Results: A total of 7625 patients from 31 different countries were included: 6870 with IJD (63.9% female, mean age 58.8 years), namely 3639 with RA, 1680 with axSpA, 1205 with PsA, 220 with pSpA and 126 with CA, and 755 with NI-RMDs (83.2% female, mean age 68.5 years). Main results are presented on Table 1. Most patients received a full scheme of vaccination (IJD: n=5964, 86.8%; NI-RMDs: n=612, 81.1%), and the most commonly administered vaccine was Pfizer/BioNTech (first dose: IJD n=4385, 63.8%; NI-RMDs n=534, 70.7%). AEs were observed less frequently in IJD than in NI-RMDs, including early AEs (vaccine reaction) (IJDs: n=3743, 54.5%; NI-RMDs: n=543, 71.9%) and AEs of special interest (IJDs: n=129, 1.9%; NI-RMDs: n=57, 7.5%). The pSpA group was an exception, presenting a higher rate of early AEs (n=185, 84.1%) and AEs of special interest (n=13, 5.9%). The overall rate of serious AEs was very low (IJD: n=22, 0.3%; NI-RMDs: n=19, 2.5%), and similar across IJDs. The serious AE included events of arrythmia, coronary heart disease, syncopes, arterial hypertension, telogen effluvium, eczema/rash, erythema nodosum, gengivitis, abdominal pain, lymphadenopathy, dyspnoea, pharyngitis exacerbation of asthma, thoracic pain, pulmonary embolism, herpes zoster and shingles. The registry being mainly dedicated to inflammatory RMDs, there was probably a bias favoring registration pf patients with mechanical RMDs having had AE. No deaths were reported and most patients recovered from the AE without sequelae.

Conclusion: Serious AEs were infrequently reported in patients with RA, PsA, axSpA, pSpA and CA. The safety profile of SARS-CoV-2 vaccines in patients with IJDs is reassuring.

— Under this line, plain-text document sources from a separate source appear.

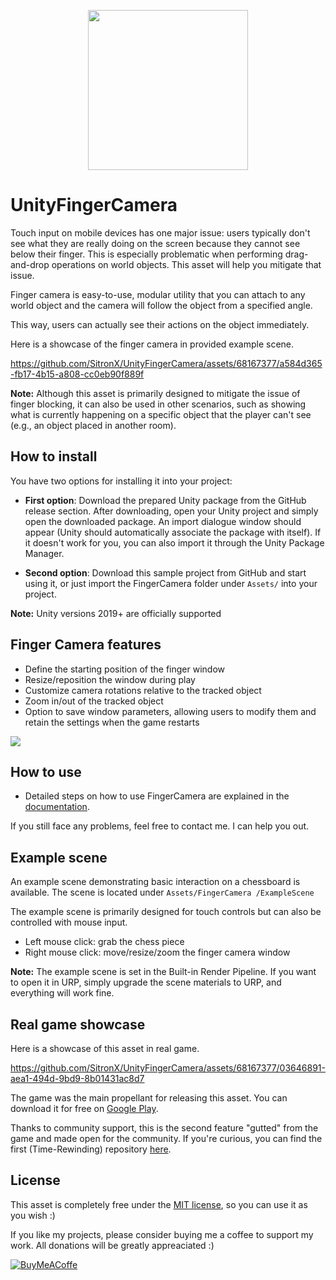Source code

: </p>
<p align="center">
  <img src="https://github.com/SitronX/UnityFingerCamera/assets/68167377/b7beb545-99f5-470c-92be-368974e0068c" width=256/>
</p>

# UnityFingerCamera

Touch input on mobile devices has one major issue: users typically don't see what they are really doing on the screen because they cannot see below their finger. This is especially problematic when performing drag-and-drop operations on world objects. This asset will help you mitigate that issue.

Finger camera is easy-to-use, modular utility that you can attach to any world object and the camera will follow the object from a specified angle.

This way, users can actually see their actions on the object immediately.

Here is a showcase of the finger camera in provided example scene.

https://github.com/SitronX/UnityFingerCamera/assets/68167377/a584d365-fb17-4b15-a808-cc0eb90f889f

**Note:** Although this asset is primarily designed to mitigate the issue of finger blocking, it can also be used in other scenarios, such as showing what is currently happening on a specific object that the player can't see (e.g., an object placed in another room).

## How to install
You have two options for installing it into your project:

- **First option**: Download the prepared Unity package from the GitHub release section. After downloading, open your Unity project and simply open the downloaded package. An import dialogue window should appear (Unity should automatically associate the package with itself). If it doesn't work for you, you can also import it through the Unity Package Manager.

- **Second option**: Download this sample project from GitHub and start using it, or just import the FingerCamera folder under `Assets/` into your project.

**Note:** Unity versions 2019+ are officially supported

## Finger Camera features

- Define the starting position of the finger window
- Resize/reposition the window during play
- Customize camera rotations relative to the tracked object
- Zoom in/out of the tracked object
- Option to save window parameters, allowing users to modify them and retain the settings when the game restarts

<img src="https://github.com/SitronX/UnityFingerCamera/assets/68167377/01c2bfb9-e21c-47ee-9eb8-4ca8639424fb"/>

## How to use

- Detailed steps on how to use FingerCamera are explained in the [documentation](Documentation.md).

If you still face any problems, feel free to contact me. I can help you out.

## Example scene

An example scene demonstrating basic interaction on a chessboard is available. The scene is located under `Assets/FingerCamera
/ExampleScene`

The example scene is primarily designed for touch controls but can also be controlled with mouse input.

  - Left mouse click: grab the chess piece
  - Right mouse click: move/resize/zoom the finger camera window

**Note:** The example scene is set in the Built-in Render Pipeline. If you want to open it in URP, simply upgrade the scene materials to URP, and everything will work fine.

## Real game showcase

Here is a showcase of this asset in real game.

https://github.com/SitronX/UnityFingerCamera/assets/68167377/03646891-aea1-494d-9bd9-8b01431ac8d7

The game was the main propellant for releasing this asset. You can download it for free on [Google Play](https://play.google.com/store/apps/details?id=com.SitronCOR.Forcel).

Thanks to community support, this is the second feature "gutted" from the game and made open for the community. If you're curious, you can find the first (Time-Rewinding) repository [here](https://github.com/SitronX/UnityTimeRewinder).

## License

This asset is completely free under the [MIT license](https://github.com/SitronX/UnityFingerCamera?tab=MIT-1-ov-file#readme), so you can use it as you wish :)

If you like my projects, please consider buying me a coffee to support my work. All donations will be greatly appreaciated :)

[![BuyMeACoffe](https://github.com/SitronX/UnityFingerCamera/assets/68167377/6559a423-bf31-4c14-96a5-10c0a907944f)](https://buymeacoffee.com/sitronx)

Table 1 Adverse events in patients with most common inflammatory joint diseases and non-inflammatory rheumatic and musculoskeletal diseases
Disclosures: A. Martins Fernandes, None; J. Gomez-Puerta, GSK, Galapagos, Pfizer, Janssen, Sanofi, AbbVie, Bristol Myers Squibb, Lilly, Novartis, MSD, Roche; J. Sarmiento-Monroy, None; S. Lawson-Tovey, None; K. Hyrich, AbbVie/Abbott, Pfizer, Bristol-Myers Squibb(BMS); L. Gossec, Amgen, Lilly, Pfizer, Sandoz, UCB Pharma, AbbVie, Bristol Myers Squibb, Gilead, Janssen, Novartis, Samsung Bioepis, Sanofi-Aventis, Galapagos, GlaxoSmithKlein (GSK), Celltrion, MSD; L. Carmona, None; A. Strangfeld, AbbVie/Abbott, Merck/MSD, Roche, Bristol-Myers Squibb(BMS), Pfizer; E. Mateus, None; A. Rodrigues, None; E. Hachulla, GlaxoSmithKline, Johnson & Johnson, Roche-Chugai, CSL Behring, Bayer, Boehringer Ingelheim, Sanofi-Genzyme; M. Mosca, None; P. Durez, AbbVie, Galapagos, Lilly; B. Raffeiner, None; N. Roux, None; V. Eric, None; O. Brocq, None; J. Zepa, AbbVie/Abbott, Novartis, Janssen, AstraZeneca; I. Bulina, AbbVie/Abbott, AstraZeneca, Janssen, Novartis; E. Strakova, None; V. Mlynarikova, None; E. Šteňová, None; M. Soubrier, None; X. Mariette, AstraZeneca, Bristol Myers Squibb, Galapagos, GSK, Novartis, Pfizer; P. Machado, AbbVie/Abbott, Eli Lilly, UCB, Novartis, Orphazyme, Galapagos.